§ **Exercise aim**
In your reply, write out the records exactly, each line intact.

§ **Provided records**
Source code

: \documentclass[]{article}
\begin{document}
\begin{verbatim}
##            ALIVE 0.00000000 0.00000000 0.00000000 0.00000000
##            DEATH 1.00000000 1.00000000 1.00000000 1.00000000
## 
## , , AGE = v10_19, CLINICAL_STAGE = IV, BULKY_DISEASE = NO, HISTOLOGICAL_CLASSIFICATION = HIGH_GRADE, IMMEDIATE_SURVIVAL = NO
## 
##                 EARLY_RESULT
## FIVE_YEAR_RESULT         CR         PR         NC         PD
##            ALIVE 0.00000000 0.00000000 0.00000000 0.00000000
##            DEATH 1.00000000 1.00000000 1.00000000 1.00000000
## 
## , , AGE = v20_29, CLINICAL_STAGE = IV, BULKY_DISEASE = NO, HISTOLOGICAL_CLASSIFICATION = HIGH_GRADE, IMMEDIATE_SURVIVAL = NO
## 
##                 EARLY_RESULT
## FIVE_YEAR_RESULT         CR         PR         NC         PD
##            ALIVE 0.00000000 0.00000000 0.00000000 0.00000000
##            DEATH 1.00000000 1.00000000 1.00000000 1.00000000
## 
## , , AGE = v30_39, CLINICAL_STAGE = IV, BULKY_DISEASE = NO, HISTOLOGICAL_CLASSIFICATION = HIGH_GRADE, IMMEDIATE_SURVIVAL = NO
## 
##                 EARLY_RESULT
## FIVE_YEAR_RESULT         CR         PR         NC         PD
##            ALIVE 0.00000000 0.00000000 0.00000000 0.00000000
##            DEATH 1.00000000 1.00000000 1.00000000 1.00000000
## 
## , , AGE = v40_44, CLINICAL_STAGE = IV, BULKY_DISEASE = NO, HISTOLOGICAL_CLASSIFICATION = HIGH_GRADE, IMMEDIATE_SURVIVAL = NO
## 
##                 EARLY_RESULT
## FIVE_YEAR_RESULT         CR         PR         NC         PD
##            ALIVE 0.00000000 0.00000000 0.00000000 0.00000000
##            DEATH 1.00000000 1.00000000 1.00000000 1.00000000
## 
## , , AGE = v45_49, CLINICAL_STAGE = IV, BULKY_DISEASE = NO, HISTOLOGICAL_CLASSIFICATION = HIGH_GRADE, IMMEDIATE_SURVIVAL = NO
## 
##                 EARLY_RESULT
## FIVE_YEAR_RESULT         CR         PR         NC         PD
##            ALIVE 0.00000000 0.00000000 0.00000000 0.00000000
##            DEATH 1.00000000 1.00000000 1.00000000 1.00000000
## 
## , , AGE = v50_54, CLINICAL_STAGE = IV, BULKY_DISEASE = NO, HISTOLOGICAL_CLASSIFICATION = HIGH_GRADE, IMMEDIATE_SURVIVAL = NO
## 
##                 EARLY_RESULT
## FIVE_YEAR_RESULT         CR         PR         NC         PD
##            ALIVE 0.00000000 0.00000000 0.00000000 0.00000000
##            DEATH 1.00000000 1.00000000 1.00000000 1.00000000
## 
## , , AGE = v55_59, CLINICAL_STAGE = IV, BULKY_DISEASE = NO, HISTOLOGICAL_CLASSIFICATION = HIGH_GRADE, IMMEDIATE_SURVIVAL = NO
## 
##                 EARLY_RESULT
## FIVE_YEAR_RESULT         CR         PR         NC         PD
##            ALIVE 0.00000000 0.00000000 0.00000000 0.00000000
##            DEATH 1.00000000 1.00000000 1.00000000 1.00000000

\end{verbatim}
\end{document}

§ **Final answer**
Source code

: \documentclass[]{article}
\begin{document}
\begin{verbatim}
##            ALIVE 0.00000000 0.00000000 0.00000000 0.00000000
##            DEATH 1.00000000 1.00000000 1.00000000 1.00000000
## 
## , , AGE = v10_19, CLINICAL_STAGE = IV, BULKY_DISEASE = NO, HISTOLOGICAL_CLASSIFICATION = HIGH_GRADE, IMMEDIATE_SURVIVAL = NO
## 
##                 EARLY_RESULT
## FIVE_YEAR_RESULT         CR         PR         NC         PD
##            ALIVE 0.00000000 0.00000000 0.00000000 0.00000000
##            DEATH 1.00000000 1.00000000 1.00000000 1.00000000
## 
## , , AGE = v20_29, CLINICAL_STAGE = IV, BULKY_DISEASE = NO, HISTOLOGICAL_CLASSIFICATION = HIGH_GRADE, IMMEDIATE_SURVIVAL = NO
## 
##                 EARLY_RESULT
## FIVE_YEAR_RESULT         CR         PR         NC         PD
##            ALIVE 0.00000000 0.00000000 0.00000000 0.00000000
##            DEATH 1.00000000 1.00000000 1.00000000 1.00000000
## 
## , , AGE = v30_39, CLINICAL_STAGE = IV, BULKY_DISEASE = NO, HISTOLOGICAL_CLASSIFICATION = HIGH_GRADE, IMMEDIATE_SURVIVAL = NO
## 
##                 EARLY_RESULT
## FIVE_YEAR_RESULT         CR         PR         NC         PD
##            ALIVE 0.00000000 0.00000000 0.00000000 0.00000000
##            DEATH 1.00000000 1.00000000 1.00000000 1.00000000
## 
## , , AGE = v40_44, CLINICAL_STAGE = IV, BULKY_DISEASE = NO, HISTOLOGICAL_CLASSIFICATION = HIGH_GRADE, IMMEDIATE_SURVIVAL = NO
## 
##                 EARLY_RESULT
## FIVE_YEAR_RESULT         CR         PR         NC         PD
##            ALIVE 0.00000000 0.00000000 0.00000000 0.00000000
##            DEATH 1.00000000 1.00000000 1.00000000 1.00000000
## 
## , , AGE = v45_49, CLINICAL_STAGE = IV, BULKY_DISEASE = NO, HISTOLOGICAL_CLASSIFICATION = HIGH_GRADE, IMMEDIATE_SURVIVAL = NO
## 
##                 EARLY_RESULT
## FIVE_YEAR_RESULT         CR         PR         NC         PD
##            ALIVE 0.00000000 0.00000000 0.00000000 0.00000000
##            DEATH 1.00000000 1.00000000 1.00000000 1.00000000
## 
## , , AGE = v50_54, CLINICAL_STAGE = IV, BULKY_DISEASE = NO, HISTOLOGICAL_CLASSIFICATION = HIGH_GRADE, IMMEDIATE_SURVIVAL = NO
## 
##                 EARLY_RESULT
## FIVE_YEAR_RESULT         CR         PR         NC         PD
##            ALIVE 0.00000000 0.00000000 0.00000000 0.00000000
##            DEATH 1.00000000 1.00000000 1.00000000 1.00000000
## 
## , , AGE = v55_59, CLINICAL_STAGE = IV, BULKY_DISEASE = NO, HISTOLOGICAL_CLASSIFICATION = HIGH_GRADE, IMMEDIATE_SURVIVAL = NO
## 
##                 EARLY_RESULT
## FIVE_YEAR_RESULT         CR         PR         NC         PD
##            ALIVE 0.00000000 0.00000000 0.00000000 0.00000000
##            DEATH 1.00000000 1.00000000 1.00000000 1.00000000

\end{verbatim}
\end{document}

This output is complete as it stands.